Introspectivo, Vedder calou-se diante da tragédia da perda de Cornell e seguiu para sua turnê solo por países europeus. Stone Gossard, Mike McCready, Jeff Ament e Matt Cameron, seus companheiros de palco, de estúdio e de vida, entenderam e respeitaram seu silêncio. Mas, para os fãs, o medo de um fim da banda devido a esse golpe era palpável. O último disco datava de quatro anos antes, e levaria mais três para que um novo trabalho surgisse, cravando o maior hiato sem qualquer lançamento do Pearl Jam desde seu debut: o petardo Ten, há quase trinta anos, em 1991.    

Mike, Matt, Eddie, Jeff e Stone: quase 30 anos de banda

CONTRA TRUMP

Sempre ativistas politicamente, os integrantes da banda começaram a se concentrar no novo trabalho em tempos ainda mais tristes do que os do começo do século XXI, quando Riot Act, disco de 2002, fora lançado como um míssil direcionado à gestão de George W. Bush. Aqui, tal míssil é substituído pelo resultado de um Gigaton, explosivo nome que batiza o álbum recém lançado. E tal explosão, claro, é direcionada para a estupidez representada pelo atual presidente estadunidense.
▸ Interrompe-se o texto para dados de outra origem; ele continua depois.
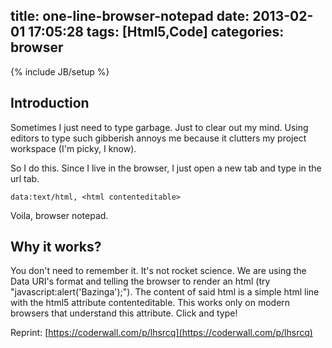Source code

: title: one-line-browser-notepad
date: 2013-02-01 17:05:28
tags: [Html5,Code]
categories: browser
---

{% include JB/setup %}


## Introduction

Sometimes I just need to type garbage. Just to clear out my mind. Using editors to type such gibberish annoys me because it clutters my project workspace (I'm picky, I know).

So I do this. Since I live in the browser, I just open a new tab and type in the url tab.

    data:text/html, <html contenteditable>

Voila, browser notepad.

## Why it works?

You don't need to remember it. It's not rocket science. We are using the Data URI's format and telling the browser to render an html (try "javascript:alert('Bazinga');"). The content of said html is a simple html line with the html5 attribute contenteditable. This works only on modern browsers that understand this attribute. Click and type!

Reprint: [https://coderwall.com/p/lhsrcq](https://coderwall.com/p/lhsrcq)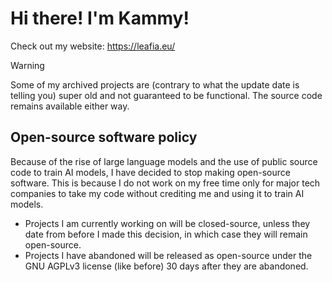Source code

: # Hi there! I'm Kammy!

Check out my website: https://leafia.eu/

> [!WARNING]  
> Some of my archived projects are (contrary to what the update date is telling you) super old and not guaranteed to be functional. The source code remains available either way.

## Open-source software policy

Because of the rise of large language models and the use of public source code to train AI models, I have decided to stop making open-source software. This is because I do not work on my free time only for major tech companies to take my code without crediting me and using it to train AI models.

* Projects I am currently working on will be closed-source, unless they date from before I made this decision, in which case they will remain open-source.
* Projects I have abandoned will be released as open-source under the GNU AGPLv3 license (like before) 30 days after they are abandoned.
Em Quick Escape, por exemplo, a tal fuga repentina do título narra a busca por algum lugar que “Trump não tenha fodido ainda”. Em um crescente inicial que remete a Kashmir, clássico do Led Zeppelin, Vedder, em parceria com o baixista Jeff Ament, em uma linha exata do instrumento, canta sobre um mundo cujas fronteiras ficam além da prepotência e egoísmo do atual cheetos lua que ocupa a Casa Branca.

Antes disso, em sua evolutiva faixa de abertura na constante batida das baquetas de Matt Cameron, Vedder traz a denúncia de um ensurdecedor silêncio que a inércia dos que aceitaram o fúnebre futuro do mundo pontua de maneira torturante. “Enquanto o silêncio se torna mais e mais alto, meu coração passa a martelar/E os ventrículos bombeiam em horas extras/Nossas liberdades cheias com o risco de serem circunscritas/Uma vida interrompida e circuncidada ”. O homem por trás de clássicos como Do the Evolution e Given to Fly traz a necessidade de acordar para essa reflexão.

Mas este silêncio ensurdecedor que advém da inércia logo cai por terra quando, em Seven O’Clock, Vedder canta sobre a urgência que nos persegue. “Não há tempo para depressão ou auto-indulgente hesitação/Essa situação fodida requer todas as mãos à obra”. E nessa avalanche, logo a tal bomba é jogada novamente no salão oval, onde “a merda presidindo na figura de nosso presidente/falando com o próprio espelho, o que ele fala, o que ouve em retorno?” E como amordaçar esse cão sarnento e raivoso é mais do que necessário, Eddie Vedder sentencia e pergunta: “Em uma tragédia de erros, quem será o último a dar risada?” E tudo isso através de uma melodia que embala os ouvidos em uma balada a contar a pesarosa história de nossa tragédia contemporânea.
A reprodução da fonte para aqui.